[I18n-sig] How does Python Unicode treat surrogates?
Guido van Rossum
guido@digicool.com
Mon, 25 Jun 2001 15:12:31 -0400
> That's because len(u) has nothing to do with the number of
> characters in the string, it only counts the code units (Py_UNICODEs)
> which are used to represent characters. The same is true for normal
> strings, e.g. UTF-8 can use between 1-4 code units (bytes in this
> case) for a single code unit and in Unicode you can create characters
> by combining code units
Total agreement.
> As Mark Davis pointed out:
>
> """In most people's experience, it is best to leave the low level interfaces
> with indices in terms of code units, then supply some utility routines that
> tell you information about code points. The most useful are:
>
> - given a string and an index into that string, how many code points are
> before it?
> - given a string and a number of code points, what is the lowest index that
> contains them?
I understand the first and the third, but what is this one? Is it a
search?
> - given a string and an index into that string, is the index on a code point
> boundary?
> """
>
> Python could use some more Unicode methods to answer these
> questions.
Agreed (see my other post responding to Ton Emerson).

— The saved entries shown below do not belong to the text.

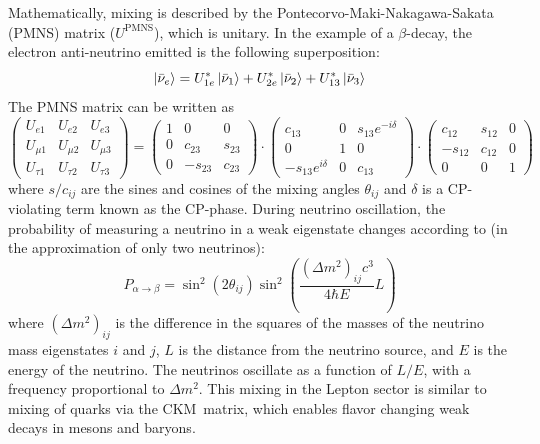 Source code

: \documentclass[/main.tex]{subfiles}
\begin{document}
Mathematically, mixing is described by the Pontecorvo-Maki-Nakagawa-Sakata (PMNS) matrix ($U^{\mathrm{PMNS}}$), which is unitary.
In the example of a $\beta$-decay, the electron anti-neutrino emitted is the following superposition:
\begin{equation}
  \ket{\bar\nu_e}=U^*_{1e}\ket{\bar\nu_1}+U^*_{2e}\ket{\bar\nu_2}+U^*_{13}\ket{\bar\nu_3}
\end{equation}
The PMNS matrix can be written as
\begin{equation} \label{eq:PMNS}
  \begin{pmatrix}
    U_{e1} & U_{e2} & U_{e3} \\
    U_{\mu1} & U_{\mu2} & U_{\mu3} \\
    U_{\tau1} & U_{\tau2} & U_{\tau3}
  \end{pmatrix} = \begin{pmatrix}
    1 & 0 & 0 \\
    0 & c_{23} & s_{23} \\
    0 & -s_{23} & c_{23}
  \end{pmatrix} \cdot \begin{pmatrix}
    c_{13} & 0 & s_{13}e^{-i\delta} \\
    0 & 1 & 0 \\
    -s_{13}e^{i\delta} & 0 & c_{13}
  \end{pmatrix} \cdot \begin{pmatrix}
    c_{12} & s_{12} & 0 \\
    -s_{12} & c_{12} & 0 \\
    0 & 0 & 1
  \end{pmatrix}
\end{equation}
where $s/c_{ij}$ are the sines and cosines of the mixing angles $\theta_{ij}$ and $\delta$ is a CP-violating term known as the CP-phase.
During neutrino oscillation, the probability of measuring a neutrino in a weak eigenstate changes according to (in the approximation of only two neutrinos):
\begin{equation}
  P_{\alpha\rightarrow\beta}=\sin^2\left(2\theta_{ij}\right)\sin^2\left(\frac{(\Delta m^2)_{ij}c^3}{4\hbar E}L\right)
\end{equation}
where $(\Delta m^2)_{ij}$ is the difference in the squares of the masses of the neutrino mass eigenstates $i$ and $j$, $L$ is the distance from the neutrino source, and $E$ is the energy of the neutrino.
The neutrinos oscillate as a function of $L/E$, with a frequency proportional to $\Delta m^2$.
This mixing in the Lepton sector is similar to mixing of quarks via the CKM~matrix, which enables flavor changing weak decays in mesons and baryons.
\end{document}
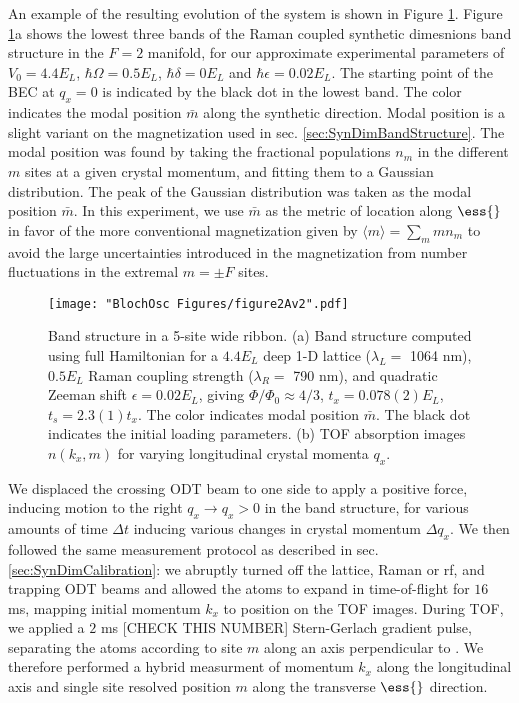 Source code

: An example of the resulting evolution of the system is shown in Figure \ref{fig:kickBsTOF}. Figure \ref{fig:kickBsTOF}a shows the lowest three bands of the Raman coupled synthetic dimesnions band structure in the $F=2$ manifold, for our approximate experimental parameters of $V_0 = 4.4 E_L$, $\hbar\Omega = 0.5 E_L$, $\hbar\delta = 0 E_L$ and $\hbar\epsilon = 0.02 E_L$. The starting point of the BEC at $q_x=0$ is indicated by the black dot in the lowest band. The color indicates the modal position $\bar{m}$ along the synthetic direction. Modal position is a slight variant on the magnetization used in sec. \ref{sec:SynDimBandStructure}. The modal position was found by taking the fractional populations $n_{m}$ in the different $m$ sites at a given crystal momentum, and fitting them to a Gaussian distribution. The peak of the Gaussian distribution was taken as the modal position $\bar{m}$. In this experiment, we use $\bar{m}$ as the metric of location along $\ess{}$ in favor of the more conventional magnetization given by $\langle m\rangle=\sum_{m}m n_{m}$ to avoid the large uncertainties introduced in the magnetization from number fluctuations in the extremal $m=\pm F$ sites. 
\begin{figure}
\texttt{[image: "BlochOsc Figures/figure2Av2".pdf]}
\caption[Band structure in a 5-site wide ribbon]{Band structure in a 5-site wide ribbon. (a) Band structure computed using full Hamiltonian for a $4.4 E_L$ deep 1-D lattice ($\lambda_L=$ 1064 nm), $0.5 E_L$ Raman coupling strength ($\lambda_R = $ 790 nm), and quadratic Zeeman shift $\epsilon=0.02 E_L$, giving $\Phi/\Phi_0 \approx 4/3$, $t_x = 0.078(2) E_L$, $t_s=2.3(1) t_x$. The color indicates modal position $\bar{m}$. The black dot indicates the initial loading parameters.  (b) TOF absorption images $n(k_x,m)$ for varying longitudinal crystal momenta $q_x$.  }
\label{fig:kickBsTOF}
\end{figure}

We displaced the crossing ODT beam to one side to apply a positive force, inducing motion to the right $q_x\rightarrow q_x>0$ in the band structure, for various amounts of time $\Delta t$ inducing various changes in crystal momentum $\Delta q_x$. We then followed the same measurement protocol as described in sec. \ref{sec:SynDimCalibration}: we abruptly turned off the lattice, Raman or rf, and trapping ODT beams and allowed the atoms to expand in time-of-flight for $16$ ms, mapping initial momentum $k_x$ to position on the TOF images.  During TOF, we applied a $2$ ms [CHECK THIS NUMBER] Stern-Gerlach gradient pulse, separating the atoms according to site $m$ along an axis perpendicular to \ex{}. We therefore performed a hybrid measurment of momentum $k_x$ along the longitudinal \ex{} axis and single site resolved position $m$ along the transverse $\ess{}$ direction. 

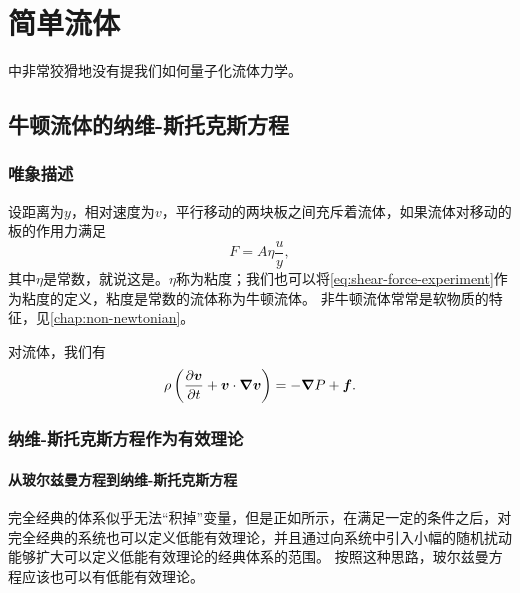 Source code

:\part{简单流体}

\cite{eft-fluid-rel}中非常狡猾地没有提我们如何量子化流体力学。

\chapter{牛顿流体的纳维-斯托克斯方程}

\section{唯象描述}

设距离为$y$，相对速度为$v$，平行移动的两块板之间充斥着流体，如果流体对移动的板的作用力满足
\begin{equation}
    F = A \eta \frac{u}{y},
    \label{eq:shear-force-experiment}
\end{equation}
其中$\eta$是常数，就说这是。$\eta$称为粘度；我们也可以将\eqref{eq:shear-force-experiment}作为粘度的定义，粘度是常数的流体称为牛顿流体。
非牛顿流体常常是软物质的特征，见\autoref{chap:non-newtonian}。

对流体，我们有
\begin{equation}
    \rho \left( \pdv{\vb*{v}}{t} + \vb*{v} \cdot \grad{\vb*{v}} \right) = - \grad{P} + \vb*{f}.
\end{equation}

\section{纳维-斯托克斯方程作为有效理论}

\subsection{从玻尔兹曼方程到纳维-斯托克斯方程}\label{sec:from-boltmann-to-ns}

完全经典的体系似乎无法“积掉”变量，但是正如\cite{reall2021effective}所示，在满足一定的条件之后，对完全经典的系统也可以定义低能有效理论，并且通过向系统中引入小幅的随机扰动能够扩大可以定义低能有效理论的经典体系的范围。
按照这种思路，玻尔兹曼方程应该也可以有低能有效理论。

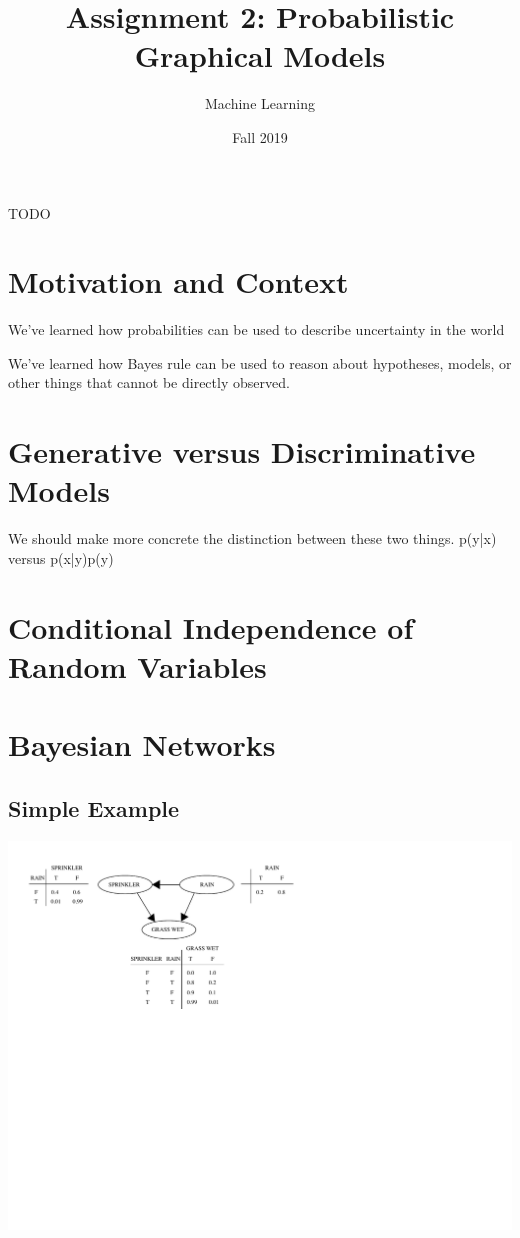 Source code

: \documentclass[assignment02_Solutions]{subfiles}
\title{Assignment 2: Probabilistic Graphical Models}
\author{Machine Learning}
\date{Fall 2019}
\begin{document}
\maketitle
\thispagestyle{firstpage}


\begin{learningobjectives}
\bi
\item TODO
\ei
\end{learningobjectives}

\section{Motivation and Context}
\bi
\item We’ve learned how probabilities can be used to describe uncertainty in the world
\item We’ve learned how Bayes rule can be used to reason about hypotheses, models, or other things that cannot be directly observed.
\ei

\section{Generative versus Discriminative Models}
We should make more concrete the distinction between these two things.
p(y|x) versus p(x|y)p(y)

\section{Conditional Independence of Random Variables}

\section{Bayesian Networks}

\subsection{Simple Example}

\begin{center}
\includegraphics[width=0.7\linewidth]{figures/SimpleBayesNet}
\end{center}
\end{document}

> > > Python currently only has minimal support for surrogates, so
> > > purist would say that we support UCS-2. However, we deliberatly
> > > chose this path to be able to upgrade to UTF-16 at some later
> > > point in time and it seems that this time has now come.
> >
> > How hard would it be to also change the party line about what the
> > encoding used is based on whether we use 2 or 4 bytes? We could even
> > give three choices: UCS-2 (current situation, no surrogates), UTF-16
> > (16-bit items with some surrogate support) or UCS-4 (32-bit items)?
>
> Ehm... what are you getting at here ?
Earlier on you said it would be hard to offer a config-time choice
between UTF-16 and UCS-4. I'm still trying to figure out why. Given
the additional stuff I've learned now about surrogates, it doesn't
make sense to choose between UCS-2 and UTF-16; the surrogate handling
can always be present.
So let me rephrase the question. How hard would it be to offer the
config-time choice between UCS-4 and UTF-16? If it's hard, why?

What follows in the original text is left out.